09-27-2021 01:22 AM
Hello everyone !
I am trying to pass a Typesafe config file to the spark submit task and print the details in the config file.
Code:
import org.slf4j.{Logger, LoggerFactory}
import com.typesafe.config.{Config, ConfigFactory}
import org.apache.spark.sql.SparkSession
object Bootstrap extends MyLogging {
val spark: SparkSession = SparkSession.builder.enableHiveSupport().getOrCreate()
val config: Config = ConfigFactory.load("application.conf")
def main(args: Array[String]): Unit = {
val url: String = config.getString("db.url")
val user: String = config.getString("db.user")
println(url)
println(user)
}
}
application.conf file :
db {
url = "jdbc:postgresql://localhost:5432/test"
user = "test"
}
I have uploaded the file to the dbfs and using the path to create the job.
Spark submit job json :
{
"new_cluster": {
"spark_version": "6.4.x-esr-scala2.11",
"azure_attributes": {
"availability": "ON_DEMAND_AZURE",
"first_on_demand": 1,
"spot_bid_max_price": -1
},
"node_type_id": "Standard_DS3_v2",
"enable_elastic_disk": true,
"num_workers": 1
},
"spark_submit_task": {
"parameters": [
"--class",
"Bootstrap",
"--conf",
"spark.driver.extraClassPath=dbfs:/tmp/",
"--conf",
"spark.executor.extraClassPath=dbfs:/tmp/",
"--files",
"dbfs:/tmp/application.conf",
"dbfs:/tmp/code-assembly-0.1.0.jar"
]
},
"email_notifications": {},
"name": "application-conf-test",
"max_concurrent_runs": 1
}
I have used above json to create the spark submit job and tried to run the spark-submit job using datbricks CLI commands.
Error :
Exception in thread "main" com.typesafe.config.ConfigException$Missing: No configuration setting found for key 'db'
at com.typesafe.config.impl.SimpleConfig.findKey(SimpleConfig.java:124)

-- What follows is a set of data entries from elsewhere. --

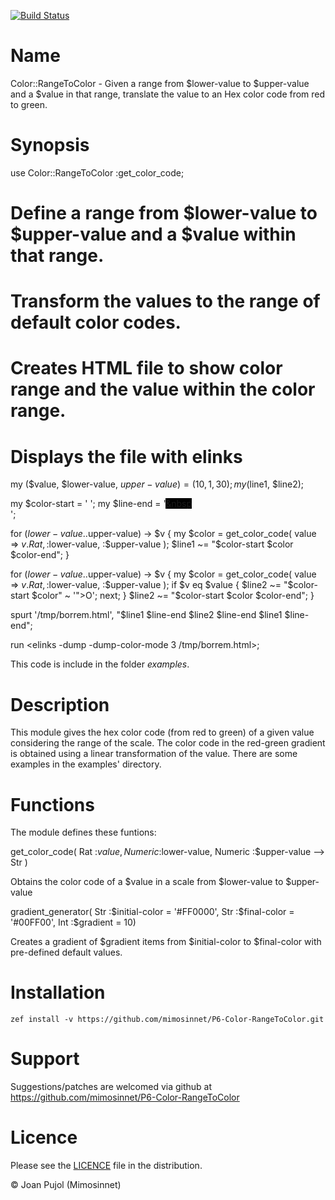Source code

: [![Build Status](https://img.shields.io/travis/dmlc/xgboost.svg?label=build&logo=travis&branch=master)](https://travis-ci.com/mimosinnet/P6-Color-RangeToColor)

# Name

Color::RangeToColor - Given a range from $lower-value to $upper-value and a $value in that range, translate the value to an Hex color code from red to green.

# Synopsis

  use Color::RangeToColor :get_color_code;

  # Define a range from $lower-value to $upper-value and a $value within that range.
  # Transform the values to the range of default color codes.
  # Creates HTML file to show color range and the value within the color range.
  # Displays the file with elinks

  my ($value, $lower-value, $upper-value) = ( 10, 1, 30 );
  my ($line1, $line2);

  my $color-start = '<span style="background-color : ';
  my $color-end   = '">&nbsp;</span>';
  my $line-end    = '<span style="background-color: black">&nbsp</span><br/>';

  for ($lower-value..$upper-value) -> $v {
    my $color = get_color_code( value => $v.Rat, :$lower-value, :$upper-value );
    $line1 ~= "$color-start $color $color-end";
  }

  for ($lower-value..$upper-value) -> $v {
    my $color = get_color_code( value => $v.Rat, :$lower-value, :$upper-value );
    if $v eq $value {
      $line2 ~= "$color-start $color" ~ '">O</span>';
      next;
    }
    $line2 ~= "$color-start $color $color-end";
  }

  spurt '/tmp/borrem.html', "$line1 $line-end $line2 $line-end $line1 $line-end";

  run <elinks -dump -dump-color-mode 3 /tmp/borrem.html>;


This code is include in the folder _examples_.

# Description

This module gives the hex color code (from red to green) of a given value considering the range of the scale. The color code in the red-green gradient is obtained using a linear transformation of the value. There are some examples in the examples' directory.

# Functions

The module defines these funtions:

get_color_code( Rat :$value, Numeric :$lower-value, Numeric :$upper-value --> Str )

  Obtains the color code of a $value in a scale from $lower-value to $upper-value

gradient_generator( Str :$initial-color = '#FF0000', Str :$final-color = '#00FF00', Int :$gradient = 10) 

  Creates a gradient of $gradient items from $initial-color to $final-color with pre-defined default values.

# Installation

    zef install -v https://github.com/mimosinnet/P6-Color-RangeToColor.git

# Support

Suggestions/patches are welcomed via github at <https://github.com/mimosinnet/P6-Color-RangeToColor>

# Licence

Please see the [LICENCE](https://github.com/mimosinnet/P6-Color-RangeToColor/blob/master/LICENCE) file in the distribution.

© Joan Pujol (Mimosinnet)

at com.typesafe.config.impl.SimpleConfig.find(SimpleConfig.java:147)
at com.typesafe.config.impl.SimpleConfig.find(SimpleConfig.java:159)
at com.typesafe.config.impl.SimpleConfig.find(SimpleConfig.java:164)
at com.typesafe.config.impl.SimpleConfig.getString(SimpleConfig.java:206)
at Bootstrap$.main(Test.scala:16)
at Bootstrap.main(Test.scala)
at sun.reflect.NativeMethodAccessorImpl.invoke0(Native Method)
at sun.reflect.NativeMethodAccessorImpl.invoke(NativeMethodAccessorImpl.java:62)
at sun.reflect.DelegatingMethodAccessorImpl.invoke(DelegatingMethodAccessorImpl.java:43)
at java.lang.reflect.Method.invoke(Method.java:498)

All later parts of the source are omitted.